Situation

A public, $400 million revenue parent holding company with three operating entities was under a crucial external auditing schedule to maintain Sarbanes-Oxley compliance. Mid-year, the company’s security manager and controls analyst departed, leaving the parent company to meet SOX compliance, improve cyber-risk and response capabilities across all three entities and complete the acquisition of a fourth entity with inadequate staff.

Solution

The parent company called on NextLevel for immediate talent to help manage multiple transitions. NextLevel recommended and deployed one general controls analyst with a strong background and certifications in audit and forensics, as well as a finance leader with powerful expertise in business transformation, technology, risk management and compliance across multiple industries.

NextLevel first assessed compliance readiness across all three entities, taking into account past audit performance and senior leadership concerns. After identifying those compliance activities essential for success, plans to build a more consolidated and governed approach inclusive of cyber-risk were undertaken. Underpinning all activities were the twin needs of increased transparency and improved understanding of actual risk.

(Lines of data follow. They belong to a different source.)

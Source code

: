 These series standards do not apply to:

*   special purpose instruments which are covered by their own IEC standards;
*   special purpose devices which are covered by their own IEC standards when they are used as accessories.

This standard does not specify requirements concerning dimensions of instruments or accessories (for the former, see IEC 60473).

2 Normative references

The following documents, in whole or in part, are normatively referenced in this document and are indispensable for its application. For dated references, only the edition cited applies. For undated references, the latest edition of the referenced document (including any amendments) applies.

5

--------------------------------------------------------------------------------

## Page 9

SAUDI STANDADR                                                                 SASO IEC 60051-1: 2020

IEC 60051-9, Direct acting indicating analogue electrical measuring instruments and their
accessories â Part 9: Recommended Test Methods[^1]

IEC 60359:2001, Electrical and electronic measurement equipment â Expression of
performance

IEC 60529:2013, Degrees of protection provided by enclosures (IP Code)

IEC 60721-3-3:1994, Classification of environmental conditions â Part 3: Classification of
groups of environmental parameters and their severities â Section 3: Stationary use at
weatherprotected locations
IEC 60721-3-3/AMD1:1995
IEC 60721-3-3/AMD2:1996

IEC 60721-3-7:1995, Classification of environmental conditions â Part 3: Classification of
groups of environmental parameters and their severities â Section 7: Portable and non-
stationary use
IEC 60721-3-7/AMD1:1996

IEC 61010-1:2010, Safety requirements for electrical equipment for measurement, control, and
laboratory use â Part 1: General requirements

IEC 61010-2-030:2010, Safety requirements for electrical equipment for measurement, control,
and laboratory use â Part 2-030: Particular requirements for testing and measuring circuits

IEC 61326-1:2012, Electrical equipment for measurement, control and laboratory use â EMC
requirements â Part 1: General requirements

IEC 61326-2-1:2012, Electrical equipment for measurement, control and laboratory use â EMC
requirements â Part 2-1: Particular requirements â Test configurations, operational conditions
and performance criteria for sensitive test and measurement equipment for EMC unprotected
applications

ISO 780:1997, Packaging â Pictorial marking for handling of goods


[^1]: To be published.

NextLevel also included deep exchange of information in how to govern change during acquisitions and divestitures, key talent identification for the initiatives, further consolidation plans around common services such as HR, finance and technology, and the first real-world test of the cyber-risk effort’s combined Incident Response Plan (IRP). The IRP centered the organization’s response and significantly reduced the potential brand damage and response to closure times. As a result of the compliance engagement, the team also received a clean opinion from the external auditing firm, with fewer noted findings than in prior years.

Results

  • Plans for consolidating shared services are underway in the parent company
  • Key talent acquisition is being planned by aligning business strategies and strategic workforce planning
  • The resilience of the cyber risk approach has been further tested by increased regulatory and non-regulatory scrutiny mandated late in 2016
  • Corporate risk is better understood, and maturing
  • Key product improvements have been delivered within the overall context of risk and cyber security for the first time in the organization’s history.

Overall, the organization is moving from a critical response to a deliberate planning footprint which will ensure the organization’s response will appropriately balance the needs to protect and to grow.